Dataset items
________________
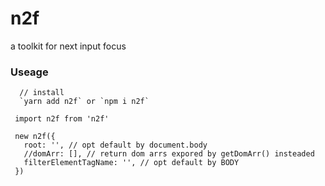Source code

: # n2f
a toolkit for next input focus

### Useage
```
  // install
  `yarn add n2f` or `npm i n2f`
```

```
 import n2f from 'n2f'

 new n2f({
   root: '', // opt default by document.body
   //domArr: [], // return dom arrs expored by getDomArr() insteaded
   filterElementTagName: '', // opt default by BODY
 })
```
________________
■ What you have to do ■
Give back an exact reproduction of the entries, with all pictures excluded.

■ Task solution ■
Source code

: # n2f
a toolkit for next input focus

### Useage
```
  // install
  `yarn add n2f` or `npm i n2f`
```

```
 import n2f from 'n2f'

 new n2f({
   root: '', // opt default by document.body
   //domArr: [], // return dom arrs expored by getDomArr() insteaded
   filterElementTagName: '', // opt default by BODY
 })
```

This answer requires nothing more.